Exercise
Please write out the line containing "3위 기타 0.5 % 임대료 등" and each line after it through the end of the data, exactly, and nothing else.

(Entries shown)

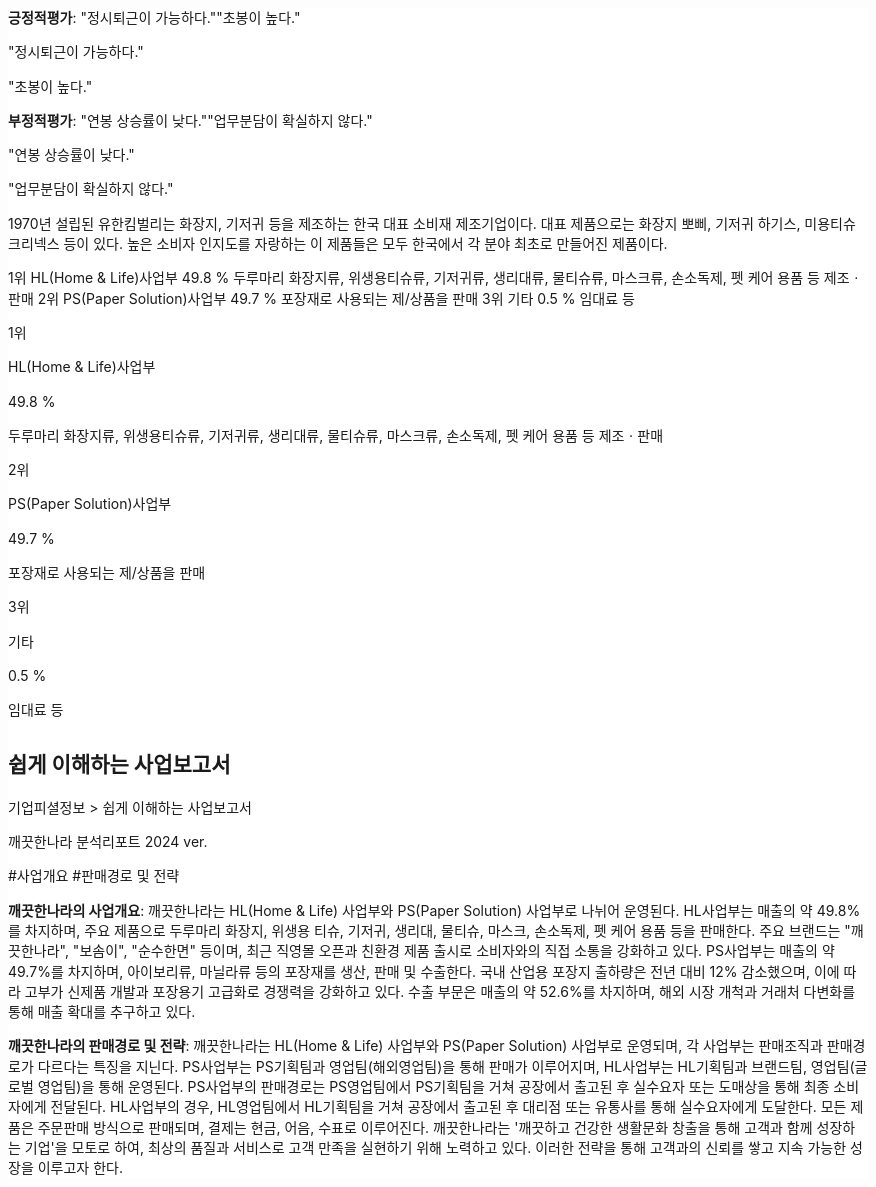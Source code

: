 **긍정적평가**: "정시퇴근이 가능하다.""초봉이 높다."

"정시퇴근이 가능하다."

"초봉이 높다."

**부정적평가**: "연봉 상승률이 낮다.""업무분담이 확실하지 않다."

"연봉 상승률이 낮다."

"업무분담이 확실하지 않다."

1970년 설립된 유한킴벌리는 화장지, 기저귀 등을 제조하는 한국 대표 소비재 제조기업이다. 대표 제품으로는 화장지 뽀삐, 기저귀 하기스, 미용티슈 크리넥스 등이 있다. 높은 소비자 인지도를 자랑하는 이 제품들은 모두 한국에서 각 분야 최초로 만들어진 제품이다.

1위 HL(Home & Life)사업부 49.8 % 두루마리 화장지류, 위생용티슈류, 기저귀류, 생리대류, 물티슈류, 마스크류, 손소독제, 펫 케어 용품 등 제조ㆍ판매
2위 PS(Paper Solution)사업부 49.7 %  포장재로 사용되는 제/상품을 판매
3위 기타 0.5 % 임대료 등

1위

HL(Home & Life)사업부

49.8 %

두루마리 화장지류, 위생용티슈류, 기저귀류, 생리대류, 물티슈류, 마스크류, 손소독제, 펫 케어 용품 등 제조ㆍ판매

2위

PS(Paper Solution)사업부

49.7 %

포장재로 사용되는 제/상품을 판매

3위

기타

0.5 %

임대료 등

## 쉽게 이해하는 사업보고서

기업피셜정보 > 쉽게 이해하는 사업보고서

깨끗한나라 분석리포트 2024 ver.

#사업개요 #판매경로 및 전략

**깨끗한나라의 사업개요**: 깨끗한나라는 HL(Home & Life) 사업부와 PS(Paper Solution) 사업부로 나뉘어 운영된다. HL사업부는 매출의 약 49.8%를 차지하며, 주요 제품으로 두루마리 화장지, 위생용 티슈, 기저귀, 생리대, 물티슈, 마스크, 손소독제, 펫 케어 용품 등을 판매한다. 주요 브랜드는 "깨끗한나라", "보솜이", "순수한면" 등이며, 최근 직영몰 오픈과 친환경 제품 출시로 소비자와의 직접 소통을 강화하고 있다. PS사업부는 매출의 약 49.7%를 차지하며, 아이보리류, 마닐라류 등의 포장재를 생산, 판매 및 수출한다. 국내 산업용 포장지 출하량은 전년 대비 12% 감소했으며, 이에 따라 고부가 신제품 개발과 포장용기 고급화로 경쟁력을 강화하고 있다. 수출 부문은 매출의 약 52.6%를 차지하며, 해외 시장 개척과 거래처 다변화를 통해 매출 확대를 추구하고 있다.

**깨끗한나라의 판매경로 및 전략**: 깨끗한나라는 HL(Home & Life) 사업부와 PS(Paper Solution) 사업부로 운영되며, 각 사업부는 판매조직과 판매경로가 다르다는 특징을 지닌다. PS사업부는 PS기획팀과 영업팀(해외영업팀)을 통해 판매가 이루어지며, HL사업부는 HL기획팀과 브랜드팀, 영업팀(글로벌 영업팀)을 통해 운영된다. PS사업부의 판매경로는 PS영업팀에서 PS기획팀을 거쳐 공장에서 출고된 후 실수요자 또는 도매상을 통해 최종 소비자에게 전달된다. HL사업부의 경우, HL영업팀에서 HL기획팀을 거쳐 공장에서 출고된 후 대리점 또는 유통사를 통해 실수요자에게 도달한다. 모든 제품은 주문판매 방식으로 판매되며, 결제는 현금, 어음, 수표로 이루어진다. 깨끗한나라는 '깨끗하고 건강한 생활문화 창출을 통해 고객과 함께 성장하는 기업'을 모토로 하여, 최상의 품질과 서비스로 고객 만족을 실현하기 위해 노력하고 있다. 이러한 전략을 통해 고객과의 신뢰를 쌓고 지속 가능한 성장을 이루고자 한다.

(End Entries shown)

Response below
3위 기타 0.5 % 임대료 등

1위

HL(Home & Life)사업부

49.8 %

두루마리 화장지류, 위생용티슈류, 기저귀류, 생리대류, 물티슈류, 마스크류, 손소독제, 펫 케어 용품 등 제조ㆍ판매

2위

PS(Paper Solution)사업부

49.7 %

포장재로 사용되는 제/상품을 판매

3위

기타

0.5 %

임대료 등

## 쉽게 이해하는 사업보고서

기업피셜정보 > 쉽게 이해하는 사업보고서

깨끗한나라 분석리포트 2024 ver.

#사업개요 #판매경로 및 전략

**깨끗한나라의 사업개요**: 깨끗한나라는 HL(Home & Life) 사업부와 PS(Paper Solution) 사업부로 나뉘어 운영된다. HL사업부는 매출의 약 49.8%를 차지하며, 주요 제품으로 두루마리 화장지, 위생용 티슈, 기저귀, 생리대, 물티슈, 마스크, 손소독제, 펫 케어 용품 등을 판매한다. 주요 브랜드는 "깨끗한나라", "보솜이", "순수한면" 등이며, 최근 직영몰 오픈과 친환경 제품 출시로 소비자와의 직접 소통을 강화하고 있다. PS사업부는 매출의 약 49.7%를 차지하며, 아이보리류, 마닐라류 등의 포장재를 생산, 판매 및 수출한다. 국내 산업용 포장지 출하량은 전년 대비 12% 감소했으며, 이에 따라 고부가 신제품 개발과 포장용기 고급화로 경쟁력을 강화하고 있다. 수출 부문은 매출의 약 52.6%를 차지하며, 해외 시장 개척과 거래처 다변화를 통해 매출 확대를 추구하고 있다.

**깨끗한나라의 판매경로 및 전략**: 깨끗한나라는 HL(Home & Life) 사업부와 PS(Paper Solution) 사업부로 운영되며, 각 사업부는 판매조직과 판매경로가 다르다는 특징을 지닌다. PS사업부는 PS기획팀과 영업팀(해외영업팀)을 통해 판매가 이루어지며, HL사업부는 HL기획팀과 브랜드팀, 영업팀(글로벌 영업팀)을 통해 운영된다. PS사업부의 판매경로는 PS영업팀에서 PS기획팀을 거쳐 공장에서 출고된 후 실수요자 또는 도매상을 통해 최종 소비자에게 전달된다. HL사업부의 경우, HL영업팀에서 HL기획팀을 거쳐 공장에서 출고된 후 대리점 또는 유통사를 통해 실수요자에게 도달한다. 모든 제품은 주문판매 방식으로 판매되며, 결제는 현금, 어음, 수표로 이루어진다. 깨끗한나라는 '깨끗하고 건강한 생활문화 창출을 통해 고객과 함께 성장하는 기업'을 모토로 하여, 최상의 품질과 서비스로 고객 만족을 실현하기 위해 노력하고 있다. 이러한 전략을 통해 고객과의 신뢰를 쌓고 지속 가능한 성장을 이루고자 한다.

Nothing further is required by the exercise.